A procedure for the determination of the surface colour of fresh sliced mushrooms was developed. Objectively, the method allows for assessing the effect of a new active packaging containing different antioxidants on mushroom browning.

Results of the analysis of mushroom surfaces showed that CIE L*a*b* could not find any significant difference between blank and antioxidant samples. Moreover, a visual panel perceived that only one type of active packaging extends the shelf life of mushrooms. Therefore, the proposed method presents several advantages over standard and less sensitive techniques to detect subtle colour changes, such as CIE L*a*b* evaluation and a visual panel, clearly showing better discrimination capability without ambiguous results.

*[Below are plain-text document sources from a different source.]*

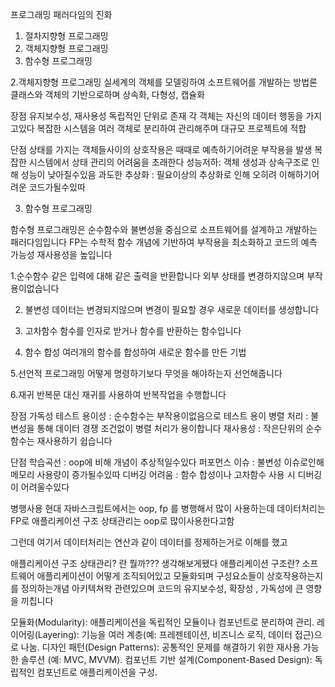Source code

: 프로그래밍 패러다임의 진화

1. 절차지향형 프로그래밍
2. 객체지향형 프로그래밍
3. 함수형 프로그래밍

2.객체지향형 프로그래밍 
실세계의 객체를 모델링하여 소프트웨어를 개발하는 방법론
클래스와 객체의 기반으로하며 상속화, 다형성, 캡슐화

장점
유지보수성, 재사용성 
독립적인 단위로 존재 
각 객체는 자신의 데이터 행동을 가지고있다 
복잡한 시스템을 여러 객체로 분리하여 관리해주며 대규모 프로젝트에 적합

단점
상태를 가지는 객체들사이의 상호작용은 때때로 예측하기어려운 부작용을 발생
복잡한 시스템에서 상태 관리의 어려움을 초래한다
성능저하: 객체 생성과 상속구조로 인해 성능이 낮아질수있음
과도한 추상화 : 필요이상의 추상화로 인해 오히려 이해하기어려운 코드가될수있따


3. 함수형 프로그래밍

함수형 프로그래밍은 순수함수와 불변성을 중심으로 소프트웨어를 설계하고 개발하는 패러다임입니다
FP는 수학적 함수 개념에 기반하여 부작용을 최소화하고 코드의 예측 가능성 재사용성을 높입니다

1.순수함수
 같은 입력에 대해 같은 출력을 반환합니다
 외부 상태를 변경하지않으며 부작용이없습니다

2. 불변성 
 데이터는 변경되지않으며 변경이 필요할 경우 새로운 데이터를 생성합니다

3. 고차함수
함수를 인자로 받거나 함수를 반환하는 함수입니다

4. 함수 합성
여러개의 함수를 합성하여 새로운 함수를 만든 기법

5.선언적 프로그래밍
어떻게 명령하기보다 무엇을 해야하는지 선언해줍니다

6.재귀 
반복문 대신 재귀를 사용하여 반복작업을 수행합니다

장점
가독성
테스트 용이성 : 순수함수는 부작용이없음으로 테스트 용이
병렬 처리 : 불변성을 통해 데이터 경쟁 조건없이  병렬 처리가 용이합니다
재사용성 : 작은단위의 순수함수는 재사용하기 쉽습니다

단점
학습곡선 : oop에 비해 개념이 추상적일수있다 
퍼포먼스 이슈 : 불변성 이슈로인해 메모리 사용량이 증가될수있따
디버깅 어려움 : 함수 합성이나 고차함수 사용 시  디버깅이 어려울수있다


병행사용
현대 자바스크립트에서는  oop, fp 를 병행해서 많이 사용하는데 
데이터처리는 FP로 애플리케이션 구조 상태관리는  oop로 많이사용한다고함


그런데 여기서 데이터처리는 연산과 같이 데이터를 정제하는거로 이해를 했고

애플리케이션 구조 상태관리? 란 뭘까??? 생각해보게됐다
애플리케이션 구조란? 
소프트웨어 애플리케이션이 어떻게 조직되어있고 모듈화되며 구성요소들이  상호작용하는지를 정의하는개념
아키텍쳐왁 관련있으며 코드의 유지보수성, 확장성 , 가독성에 큰 영향을 끼칩니다


모듈화(Modularity): 애플리케이션을 독립적인 모듈이나 컴포넌트로 분리하여 관리.
레이어링(Layering): 기능을 여러 계층(예: 프레젠테이션, 비즈니스 로직, 데이터 접근)으로 나눔.
디자인 패턴(Design Patterns): 공통적인 문제를 해결하기 위한 재사용 가능한 솔루션 (예: MVC, MVVM).
컴포넌트 기반 설계(Component-Based Design): 독립적인 컴포넌트로 애플리케이션을 구성.

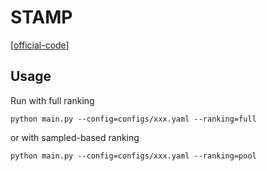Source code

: 

# STAMP

[[official-code](https://github.com/uestcnlp/STAMP)]


## Usage

Run with full ranking

    python main.py --config=configs/xxx.yaml --ranking=full

or with sampled-based ranking

    python main.py --config=configs/xxx.yaml --ranking=pool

Only cheap and easy-to-find tools available in each laboratory (graphical software, scanner, MATLAB code and PCA analysis) were required. The advantage of the application of MATLAB from a method development point of view is that implementation and testing of new algorithms is easy, and another benefit is that it is easy to use for any researcher due to its command line interface and file-oriented structure. A calculated oxidation pattern allows the correlation of the “age” of the samples with different antioxidants vs. untreated mushrooms. PCA analysis showed that the efficiency of the method is very high, as it correctly classified up to 90% of blank samples. It should be highlighted that 100% and 70% of the mushrooms treated with sodium metabisulphite and green tea, respectively, were found to be fresher than their corresponding blank samples.

The proposed method can be useful during new antioxidant investigations and during any experiment in which the influence of certain conditions on food is evaluated using colour.